(Source material Opens)

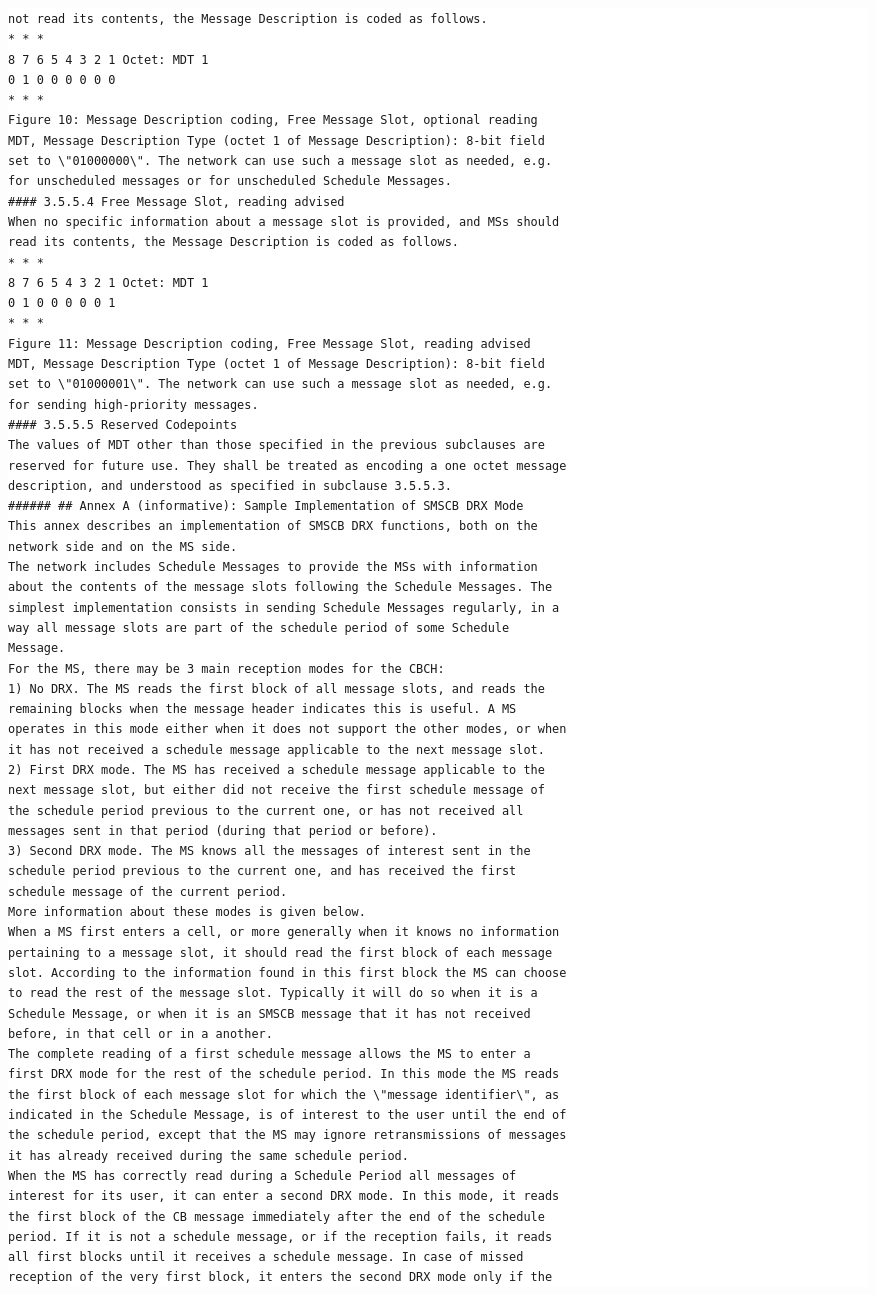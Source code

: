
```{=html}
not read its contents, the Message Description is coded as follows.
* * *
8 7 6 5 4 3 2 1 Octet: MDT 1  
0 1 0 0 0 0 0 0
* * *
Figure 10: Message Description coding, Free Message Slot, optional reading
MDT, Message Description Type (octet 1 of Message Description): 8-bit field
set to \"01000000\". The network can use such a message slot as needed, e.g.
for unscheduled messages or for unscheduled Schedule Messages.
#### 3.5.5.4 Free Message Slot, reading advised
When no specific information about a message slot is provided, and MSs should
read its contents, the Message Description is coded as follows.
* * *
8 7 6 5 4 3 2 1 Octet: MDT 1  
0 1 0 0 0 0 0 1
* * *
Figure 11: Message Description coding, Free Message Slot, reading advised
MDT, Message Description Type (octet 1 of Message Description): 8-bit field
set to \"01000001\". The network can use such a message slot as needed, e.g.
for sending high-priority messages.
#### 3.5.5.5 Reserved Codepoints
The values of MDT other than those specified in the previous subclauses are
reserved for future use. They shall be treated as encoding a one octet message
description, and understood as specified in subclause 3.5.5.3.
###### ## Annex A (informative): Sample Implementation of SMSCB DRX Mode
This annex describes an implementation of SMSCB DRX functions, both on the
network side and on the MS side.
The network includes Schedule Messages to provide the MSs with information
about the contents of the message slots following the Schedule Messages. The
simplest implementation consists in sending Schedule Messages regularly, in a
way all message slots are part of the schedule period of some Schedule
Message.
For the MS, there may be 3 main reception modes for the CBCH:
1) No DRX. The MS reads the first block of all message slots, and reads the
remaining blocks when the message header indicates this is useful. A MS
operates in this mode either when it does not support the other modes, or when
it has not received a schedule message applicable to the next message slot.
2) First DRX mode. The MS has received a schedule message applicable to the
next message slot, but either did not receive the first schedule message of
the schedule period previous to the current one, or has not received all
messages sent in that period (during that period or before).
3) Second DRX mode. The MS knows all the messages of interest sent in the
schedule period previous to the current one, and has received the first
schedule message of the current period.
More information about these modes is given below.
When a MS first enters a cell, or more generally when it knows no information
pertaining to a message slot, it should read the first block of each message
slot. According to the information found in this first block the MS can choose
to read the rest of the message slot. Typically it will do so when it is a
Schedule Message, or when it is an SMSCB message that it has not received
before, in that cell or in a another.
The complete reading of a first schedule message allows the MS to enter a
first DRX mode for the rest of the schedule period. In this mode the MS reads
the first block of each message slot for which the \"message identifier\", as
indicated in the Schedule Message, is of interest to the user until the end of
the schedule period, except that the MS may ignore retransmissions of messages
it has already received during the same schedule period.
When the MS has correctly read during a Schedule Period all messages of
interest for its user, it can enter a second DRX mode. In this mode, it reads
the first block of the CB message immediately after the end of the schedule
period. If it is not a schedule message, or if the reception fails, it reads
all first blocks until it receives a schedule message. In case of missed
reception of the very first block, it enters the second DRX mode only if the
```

(Source material Closes)

Exercise directions ▸ Except for the pictures, set down all of the records exactly.

Task response ▸
Source code

:
```{=html}
not read its contents, the Message Description is coded as follows.
* * *
8 7 6 5 4 3 2 1 Octet: MDT 1  
0 1 0 0 0 0 0 0
* * *
Figure 10: Message Description coding, Free Message Slot, optional reading
MDT, Message Description Type (octet 1 of Message Description): 8-bit field
set to \"01000000\". The network can use such a message slot as needed, e.g.
for unscheduled messages or for unscheduled Schedule Messages.
#### 3.5.5.4 Free Message Slot, reading advised
When no specific information about a message slot is provided, and MSs should
read its contents, the Message Description is coded as follows.
* * *
8 7 6 5 4 3 2 1 Octet: MDT 1  
0 1 0 0 0 0 0 1
* * *
Figure 11: Message Description coding, Free Message Slot, reading advised
MDT, Message Description Type (octet 1 of Message Description): 8-bit field
set to \"01000001\". The network can use such a message slot as needed, e.g.
for sending high-priority messages.
#### 3.5.5.5 Reserved Codepoints
The values of MDT other than those specified in the previous subclauses are
reserved for future use. They shall be treated as encoding a one octet message
description, and understood as specified in subclause 3.5.5.3.
###### ## Annex A (informative): Sample Implementation of SMSCB DRX Mode
This annex describes an implementation of SMSCB DRX functions, both on the
network side and on the MS side.
The network includes Schedule Messages to provide the MSs with information
about the contents of the message slots following the Schedule Messages. The
simplest implementation consists in sending Schedule Messages regularly, in a
way all message slots are part of the schedule period of some Schedule
Message.
For the MS, there may be 3 main reception modes for the CBCH:
1) No DRX. The MS reads the first block of all message slots, and reads the
remaining blocks when the message header indicates this is useful. A MS
operates in this mode either when it does not support the other modes, or when
it has not received a schedule message applicable to the next message slot.
2) First DRX mode. The MS has received a schedule message applicable to the
next message slot, but either did not receive the first schedule message of
the schedule period previous to the current one, or has not received all
messages sent in that period (during that period or before).
3) Second DRX mode. The MS knows all the messages of interest sent in the
schedule period previous to the current one, and has received the first
schedule message of the current period.
More information about these modes is given below.
When a MS first enters a cell, or more generally when it knows no information
pertaining to a message slot, it should read the first block of each message
slot. According to the information found in this first block the MS can choose
to read the rest of the message slot. Typically it will do so when it is a
Schedule Message, or when it is an SMSCB message that it has not received
before, in that cell or in a another.
The complete reading of a first schedule message allows the MS to enter a
first DRX mode for the rest of the schedule period. In this mode the MS reads
the first block of each message slot for which the \"message identifier\", as
indicated in the Schedule Message, is of interest to the user until the end of
the schedule period, except that the MS may ignore retransmissions of messages
it has already received during the same schedule period.
When the MS has correctly read during a Schedule Period all messages of
interest for its user, it can enter a second DRX mode. In this mode, it reads
the first block of the CB message immediately after the end of the schedule
period. If it is not a schedule message, or if the reception fails, it reads
all first blocks until it receives a schedule message. In case of missed
reception of the very first block, it enters the second DRX mode only if the
```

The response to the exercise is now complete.